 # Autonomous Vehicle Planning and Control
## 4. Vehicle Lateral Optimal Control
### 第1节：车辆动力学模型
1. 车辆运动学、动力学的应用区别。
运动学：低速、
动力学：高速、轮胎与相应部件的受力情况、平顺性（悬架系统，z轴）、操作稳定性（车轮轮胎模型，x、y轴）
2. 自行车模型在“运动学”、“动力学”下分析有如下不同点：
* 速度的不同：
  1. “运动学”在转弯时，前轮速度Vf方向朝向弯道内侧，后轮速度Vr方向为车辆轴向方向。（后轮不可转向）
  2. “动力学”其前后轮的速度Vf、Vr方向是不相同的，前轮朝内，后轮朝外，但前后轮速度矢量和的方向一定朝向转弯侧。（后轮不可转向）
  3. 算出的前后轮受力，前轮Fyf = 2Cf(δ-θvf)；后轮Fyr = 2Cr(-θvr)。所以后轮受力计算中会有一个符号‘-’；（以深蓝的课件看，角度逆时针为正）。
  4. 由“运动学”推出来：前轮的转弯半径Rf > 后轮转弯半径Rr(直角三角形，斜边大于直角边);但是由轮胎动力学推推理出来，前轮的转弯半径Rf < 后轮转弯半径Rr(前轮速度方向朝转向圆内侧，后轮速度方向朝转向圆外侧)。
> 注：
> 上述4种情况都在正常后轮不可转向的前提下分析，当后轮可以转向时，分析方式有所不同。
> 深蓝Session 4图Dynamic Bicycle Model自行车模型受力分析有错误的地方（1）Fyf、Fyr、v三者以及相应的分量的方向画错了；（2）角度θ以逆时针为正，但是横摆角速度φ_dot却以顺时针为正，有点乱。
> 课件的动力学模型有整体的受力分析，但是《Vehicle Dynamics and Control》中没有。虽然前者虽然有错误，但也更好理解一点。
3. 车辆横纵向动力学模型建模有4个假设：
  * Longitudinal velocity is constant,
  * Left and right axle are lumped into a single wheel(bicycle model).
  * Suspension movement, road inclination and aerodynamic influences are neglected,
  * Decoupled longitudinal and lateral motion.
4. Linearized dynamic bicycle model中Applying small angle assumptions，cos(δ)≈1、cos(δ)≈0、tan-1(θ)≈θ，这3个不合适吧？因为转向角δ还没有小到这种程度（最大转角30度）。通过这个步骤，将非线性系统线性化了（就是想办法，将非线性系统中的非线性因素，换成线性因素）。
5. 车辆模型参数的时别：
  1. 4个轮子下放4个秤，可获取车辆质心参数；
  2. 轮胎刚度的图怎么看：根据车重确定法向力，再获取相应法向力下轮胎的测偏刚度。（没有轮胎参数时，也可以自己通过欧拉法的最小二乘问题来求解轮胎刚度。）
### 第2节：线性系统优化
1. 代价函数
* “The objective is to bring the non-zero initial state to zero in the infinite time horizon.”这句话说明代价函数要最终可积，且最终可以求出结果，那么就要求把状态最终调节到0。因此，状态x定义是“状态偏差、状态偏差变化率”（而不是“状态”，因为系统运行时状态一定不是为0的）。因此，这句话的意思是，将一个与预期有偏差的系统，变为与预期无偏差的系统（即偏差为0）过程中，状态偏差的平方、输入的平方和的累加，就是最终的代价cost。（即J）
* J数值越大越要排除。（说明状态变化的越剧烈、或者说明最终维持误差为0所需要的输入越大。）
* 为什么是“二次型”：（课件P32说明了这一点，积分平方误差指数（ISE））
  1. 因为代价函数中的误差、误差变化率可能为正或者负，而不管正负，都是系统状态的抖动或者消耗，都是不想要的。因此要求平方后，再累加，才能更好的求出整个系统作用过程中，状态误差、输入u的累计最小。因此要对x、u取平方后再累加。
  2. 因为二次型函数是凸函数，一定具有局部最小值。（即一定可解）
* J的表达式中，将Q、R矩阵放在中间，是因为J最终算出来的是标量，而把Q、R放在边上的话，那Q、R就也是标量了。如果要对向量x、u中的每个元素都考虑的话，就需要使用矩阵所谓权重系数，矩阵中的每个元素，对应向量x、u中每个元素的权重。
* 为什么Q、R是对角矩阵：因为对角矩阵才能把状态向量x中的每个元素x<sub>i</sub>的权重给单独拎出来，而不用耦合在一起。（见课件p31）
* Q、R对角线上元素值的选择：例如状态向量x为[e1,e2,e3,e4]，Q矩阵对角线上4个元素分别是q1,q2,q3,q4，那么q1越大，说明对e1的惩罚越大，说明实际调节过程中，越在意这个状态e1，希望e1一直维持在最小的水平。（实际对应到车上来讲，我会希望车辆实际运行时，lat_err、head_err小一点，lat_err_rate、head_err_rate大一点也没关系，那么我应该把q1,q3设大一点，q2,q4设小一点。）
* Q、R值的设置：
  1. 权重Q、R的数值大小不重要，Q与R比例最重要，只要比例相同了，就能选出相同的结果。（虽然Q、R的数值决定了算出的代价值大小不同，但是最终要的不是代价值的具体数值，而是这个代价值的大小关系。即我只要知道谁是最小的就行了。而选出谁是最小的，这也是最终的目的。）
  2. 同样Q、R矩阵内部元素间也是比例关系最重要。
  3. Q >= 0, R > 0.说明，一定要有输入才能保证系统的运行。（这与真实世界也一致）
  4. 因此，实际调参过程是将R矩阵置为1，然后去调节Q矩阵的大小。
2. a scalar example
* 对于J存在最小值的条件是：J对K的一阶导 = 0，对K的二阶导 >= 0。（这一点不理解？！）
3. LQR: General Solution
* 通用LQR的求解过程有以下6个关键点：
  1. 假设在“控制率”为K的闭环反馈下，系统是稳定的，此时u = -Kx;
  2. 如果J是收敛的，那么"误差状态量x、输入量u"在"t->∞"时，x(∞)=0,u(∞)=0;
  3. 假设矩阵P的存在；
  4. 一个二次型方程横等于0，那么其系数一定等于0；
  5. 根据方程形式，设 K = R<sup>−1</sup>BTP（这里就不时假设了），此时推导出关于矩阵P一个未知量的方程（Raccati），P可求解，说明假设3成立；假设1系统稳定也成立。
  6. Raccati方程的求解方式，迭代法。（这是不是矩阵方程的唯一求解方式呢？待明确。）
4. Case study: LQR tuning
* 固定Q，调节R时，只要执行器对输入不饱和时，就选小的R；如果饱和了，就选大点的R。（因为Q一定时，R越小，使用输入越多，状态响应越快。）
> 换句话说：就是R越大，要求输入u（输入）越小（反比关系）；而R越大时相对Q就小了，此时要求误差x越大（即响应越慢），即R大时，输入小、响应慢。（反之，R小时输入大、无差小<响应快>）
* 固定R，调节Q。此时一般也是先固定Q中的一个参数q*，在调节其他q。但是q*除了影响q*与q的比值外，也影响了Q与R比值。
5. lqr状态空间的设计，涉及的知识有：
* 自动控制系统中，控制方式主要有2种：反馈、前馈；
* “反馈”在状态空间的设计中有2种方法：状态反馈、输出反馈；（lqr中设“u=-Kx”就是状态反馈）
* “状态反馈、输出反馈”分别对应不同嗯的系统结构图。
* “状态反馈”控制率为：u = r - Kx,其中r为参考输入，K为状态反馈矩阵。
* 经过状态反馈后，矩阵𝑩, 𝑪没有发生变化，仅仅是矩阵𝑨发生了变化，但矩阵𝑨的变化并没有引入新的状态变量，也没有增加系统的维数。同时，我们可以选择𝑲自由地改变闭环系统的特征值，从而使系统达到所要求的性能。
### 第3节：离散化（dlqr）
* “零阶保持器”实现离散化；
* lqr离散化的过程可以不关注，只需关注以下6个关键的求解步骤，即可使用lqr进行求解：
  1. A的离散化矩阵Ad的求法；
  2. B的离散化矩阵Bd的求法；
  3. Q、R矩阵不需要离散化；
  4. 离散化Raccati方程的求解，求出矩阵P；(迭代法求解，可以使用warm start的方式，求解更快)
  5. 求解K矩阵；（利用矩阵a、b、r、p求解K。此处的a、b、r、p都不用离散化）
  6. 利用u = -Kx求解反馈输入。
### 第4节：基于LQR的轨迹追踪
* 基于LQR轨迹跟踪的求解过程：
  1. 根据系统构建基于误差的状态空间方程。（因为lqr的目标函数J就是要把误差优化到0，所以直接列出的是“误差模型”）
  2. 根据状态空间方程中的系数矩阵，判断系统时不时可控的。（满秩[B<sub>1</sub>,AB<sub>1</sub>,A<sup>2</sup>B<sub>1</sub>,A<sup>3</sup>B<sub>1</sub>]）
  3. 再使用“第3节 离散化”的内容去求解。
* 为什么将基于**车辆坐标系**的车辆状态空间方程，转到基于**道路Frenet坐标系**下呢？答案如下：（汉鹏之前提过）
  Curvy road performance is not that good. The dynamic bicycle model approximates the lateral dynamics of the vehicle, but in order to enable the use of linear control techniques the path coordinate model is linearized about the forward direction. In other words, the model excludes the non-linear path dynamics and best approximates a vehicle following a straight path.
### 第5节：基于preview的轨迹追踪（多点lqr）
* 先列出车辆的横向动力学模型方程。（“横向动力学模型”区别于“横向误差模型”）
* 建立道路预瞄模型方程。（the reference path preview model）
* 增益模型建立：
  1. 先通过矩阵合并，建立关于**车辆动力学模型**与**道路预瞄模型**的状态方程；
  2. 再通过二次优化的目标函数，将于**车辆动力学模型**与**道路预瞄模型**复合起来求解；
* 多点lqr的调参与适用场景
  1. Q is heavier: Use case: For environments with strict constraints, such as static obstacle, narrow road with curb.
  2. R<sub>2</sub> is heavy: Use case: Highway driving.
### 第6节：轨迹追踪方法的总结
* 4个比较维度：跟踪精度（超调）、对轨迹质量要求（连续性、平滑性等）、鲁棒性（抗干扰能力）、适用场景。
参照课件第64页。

• • •

Copy all the lines from the data above that hold the word "path".

  Curvy road performance is not that good. The dynamic bicycle model approximates the lateral dynamics of the vehicle, but in order to enable the use of linear control techniques the path coordinate model is linearized about the forward direction. In other words, the model excludes the non-linear path dynamics and best approximates a vehicle following a straight path.
* 建立道路预瞄模型方程。（the reference path preview model）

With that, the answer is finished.